>>>>

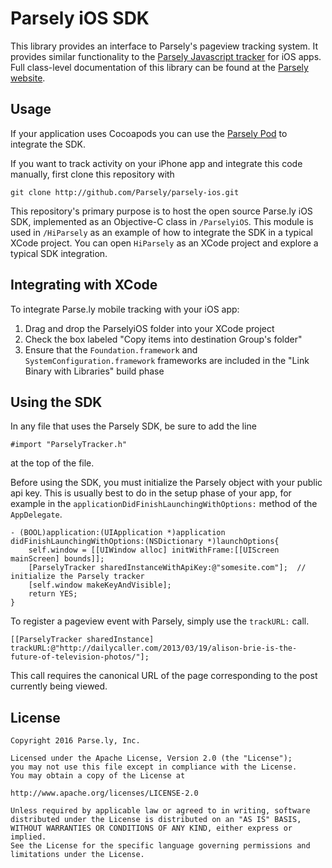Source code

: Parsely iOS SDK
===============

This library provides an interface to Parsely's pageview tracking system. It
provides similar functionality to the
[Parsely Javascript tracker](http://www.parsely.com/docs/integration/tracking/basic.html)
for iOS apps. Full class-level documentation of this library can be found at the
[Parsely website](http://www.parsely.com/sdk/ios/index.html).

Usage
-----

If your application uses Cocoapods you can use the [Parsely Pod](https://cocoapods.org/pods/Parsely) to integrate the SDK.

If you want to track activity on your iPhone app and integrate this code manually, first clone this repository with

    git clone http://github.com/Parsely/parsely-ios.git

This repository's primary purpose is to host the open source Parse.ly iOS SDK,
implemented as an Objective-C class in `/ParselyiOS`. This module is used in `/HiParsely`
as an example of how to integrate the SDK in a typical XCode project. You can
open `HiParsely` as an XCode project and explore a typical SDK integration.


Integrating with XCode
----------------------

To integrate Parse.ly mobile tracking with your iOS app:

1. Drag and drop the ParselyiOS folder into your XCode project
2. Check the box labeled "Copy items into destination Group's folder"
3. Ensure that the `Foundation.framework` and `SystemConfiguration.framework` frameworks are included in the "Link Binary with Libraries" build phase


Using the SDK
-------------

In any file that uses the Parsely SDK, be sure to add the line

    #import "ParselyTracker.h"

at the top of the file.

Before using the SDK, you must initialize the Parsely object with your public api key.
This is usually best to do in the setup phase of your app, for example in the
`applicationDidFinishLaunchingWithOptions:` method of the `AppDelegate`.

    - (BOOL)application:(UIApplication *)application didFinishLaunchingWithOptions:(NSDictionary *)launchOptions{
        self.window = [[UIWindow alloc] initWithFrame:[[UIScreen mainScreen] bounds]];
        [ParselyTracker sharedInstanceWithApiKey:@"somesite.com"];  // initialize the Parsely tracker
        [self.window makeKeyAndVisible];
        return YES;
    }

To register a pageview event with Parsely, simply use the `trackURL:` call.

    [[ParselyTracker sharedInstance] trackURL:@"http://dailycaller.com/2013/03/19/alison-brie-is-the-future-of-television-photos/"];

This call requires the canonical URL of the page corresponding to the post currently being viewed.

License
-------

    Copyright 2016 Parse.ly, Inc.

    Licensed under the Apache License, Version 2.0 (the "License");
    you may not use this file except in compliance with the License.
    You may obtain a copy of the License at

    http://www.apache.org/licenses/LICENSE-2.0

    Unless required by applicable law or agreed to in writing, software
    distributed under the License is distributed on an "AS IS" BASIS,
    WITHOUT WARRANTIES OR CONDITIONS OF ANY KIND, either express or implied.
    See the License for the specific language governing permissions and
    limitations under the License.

<<<<
>>>>

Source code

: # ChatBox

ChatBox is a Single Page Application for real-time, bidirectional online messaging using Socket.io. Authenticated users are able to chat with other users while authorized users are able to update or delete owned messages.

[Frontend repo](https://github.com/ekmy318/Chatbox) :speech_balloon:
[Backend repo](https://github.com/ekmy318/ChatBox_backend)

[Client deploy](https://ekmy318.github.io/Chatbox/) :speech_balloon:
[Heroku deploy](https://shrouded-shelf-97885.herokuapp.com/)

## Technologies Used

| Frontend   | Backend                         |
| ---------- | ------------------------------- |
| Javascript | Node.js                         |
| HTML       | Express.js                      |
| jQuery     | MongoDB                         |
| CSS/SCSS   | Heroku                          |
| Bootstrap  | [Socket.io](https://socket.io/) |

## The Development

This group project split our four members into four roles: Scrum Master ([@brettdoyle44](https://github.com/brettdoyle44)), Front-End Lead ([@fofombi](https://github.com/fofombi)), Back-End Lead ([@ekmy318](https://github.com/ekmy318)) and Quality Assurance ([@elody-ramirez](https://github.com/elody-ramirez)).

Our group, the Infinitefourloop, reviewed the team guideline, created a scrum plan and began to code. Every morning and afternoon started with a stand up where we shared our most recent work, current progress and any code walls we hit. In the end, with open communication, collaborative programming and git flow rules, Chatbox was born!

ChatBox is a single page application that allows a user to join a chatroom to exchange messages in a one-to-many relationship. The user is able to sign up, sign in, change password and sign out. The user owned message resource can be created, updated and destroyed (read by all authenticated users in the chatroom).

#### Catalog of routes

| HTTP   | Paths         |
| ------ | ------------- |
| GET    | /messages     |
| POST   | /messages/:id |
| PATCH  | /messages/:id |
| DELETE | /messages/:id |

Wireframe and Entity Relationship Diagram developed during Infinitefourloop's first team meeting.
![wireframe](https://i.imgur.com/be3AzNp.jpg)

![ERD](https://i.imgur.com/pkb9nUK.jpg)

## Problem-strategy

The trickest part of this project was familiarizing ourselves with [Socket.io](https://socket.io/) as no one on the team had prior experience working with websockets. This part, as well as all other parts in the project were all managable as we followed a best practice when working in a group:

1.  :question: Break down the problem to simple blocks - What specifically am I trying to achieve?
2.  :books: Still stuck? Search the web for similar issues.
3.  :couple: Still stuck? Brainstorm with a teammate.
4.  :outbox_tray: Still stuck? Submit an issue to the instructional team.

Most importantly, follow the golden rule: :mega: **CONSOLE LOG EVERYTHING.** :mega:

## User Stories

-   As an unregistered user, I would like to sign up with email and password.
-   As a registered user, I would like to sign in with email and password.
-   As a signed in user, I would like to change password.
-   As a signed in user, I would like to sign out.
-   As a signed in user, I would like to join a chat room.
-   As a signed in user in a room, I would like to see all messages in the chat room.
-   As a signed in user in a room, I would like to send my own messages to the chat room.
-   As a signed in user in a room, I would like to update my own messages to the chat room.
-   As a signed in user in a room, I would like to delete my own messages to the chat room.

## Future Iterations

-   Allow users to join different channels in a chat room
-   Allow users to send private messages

<<<<
>>>>

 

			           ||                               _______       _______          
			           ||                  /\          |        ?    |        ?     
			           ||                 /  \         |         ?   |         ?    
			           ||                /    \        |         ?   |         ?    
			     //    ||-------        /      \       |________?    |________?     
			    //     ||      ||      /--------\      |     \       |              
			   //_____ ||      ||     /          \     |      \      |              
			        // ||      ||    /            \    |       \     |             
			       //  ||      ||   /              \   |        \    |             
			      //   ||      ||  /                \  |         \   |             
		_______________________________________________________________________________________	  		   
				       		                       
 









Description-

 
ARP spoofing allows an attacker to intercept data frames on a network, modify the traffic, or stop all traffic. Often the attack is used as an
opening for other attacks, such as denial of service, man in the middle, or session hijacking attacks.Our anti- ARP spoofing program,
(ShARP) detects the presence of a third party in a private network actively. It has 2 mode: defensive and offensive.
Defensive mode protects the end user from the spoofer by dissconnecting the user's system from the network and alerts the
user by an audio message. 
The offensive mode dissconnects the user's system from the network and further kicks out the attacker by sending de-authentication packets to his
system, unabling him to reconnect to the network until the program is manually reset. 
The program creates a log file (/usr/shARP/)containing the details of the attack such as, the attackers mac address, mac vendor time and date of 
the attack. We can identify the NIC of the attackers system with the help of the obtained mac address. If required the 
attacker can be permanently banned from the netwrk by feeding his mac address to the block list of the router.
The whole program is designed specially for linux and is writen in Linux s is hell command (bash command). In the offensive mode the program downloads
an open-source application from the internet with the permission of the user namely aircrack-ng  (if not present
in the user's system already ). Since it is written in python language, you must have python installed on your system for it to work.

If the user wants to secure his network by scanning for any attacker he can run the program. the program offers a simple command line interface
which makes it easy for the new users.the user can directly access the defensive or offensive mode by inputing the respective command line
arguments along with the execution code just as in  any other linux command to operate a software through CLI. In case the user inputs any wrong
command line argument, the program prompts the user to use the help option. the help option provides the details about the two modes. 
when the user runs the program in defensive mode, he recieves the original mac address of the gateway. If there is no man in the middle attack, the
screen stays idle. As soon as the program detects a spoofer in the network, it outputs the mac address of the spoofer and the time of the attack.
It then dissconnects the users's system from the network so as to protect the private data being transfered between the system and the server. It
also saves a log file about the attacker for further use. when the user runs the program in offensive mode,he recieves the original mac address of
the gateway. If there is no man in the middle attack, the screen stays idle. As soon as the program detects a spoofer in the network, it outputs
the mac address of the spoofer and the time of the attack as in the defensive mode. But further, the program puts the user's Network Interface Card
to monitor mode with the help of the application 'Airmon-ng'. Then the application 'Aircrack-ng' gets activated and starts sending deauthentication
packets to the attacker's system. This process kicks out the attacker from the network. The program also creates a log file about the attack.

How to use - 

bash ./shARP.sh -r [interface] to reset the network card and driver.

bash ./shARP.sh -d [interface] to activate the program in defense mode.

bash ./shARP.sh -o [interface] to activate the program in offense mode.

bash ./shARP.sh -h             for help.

<<<<

REQUIRED ACTION – Would you print exactly and only the lines of the material above that run from the line with "packets to the" through the line with "bash ./shARP.sh -h", both included?

OUTPUT –
packets to the attacker's system. This process kicks out the attacker from the network. The program also creates a log file about the attack.

How to use - 

bash ./shARP.sh -r [interface] to reset the network card and driver.

bash ./shARP.sh -d [interface] to activate the program in defense mode.

bash ./shARP.sh -o [interface] to activate the program in offense mode.

bash ./shARP.sh -h             for help.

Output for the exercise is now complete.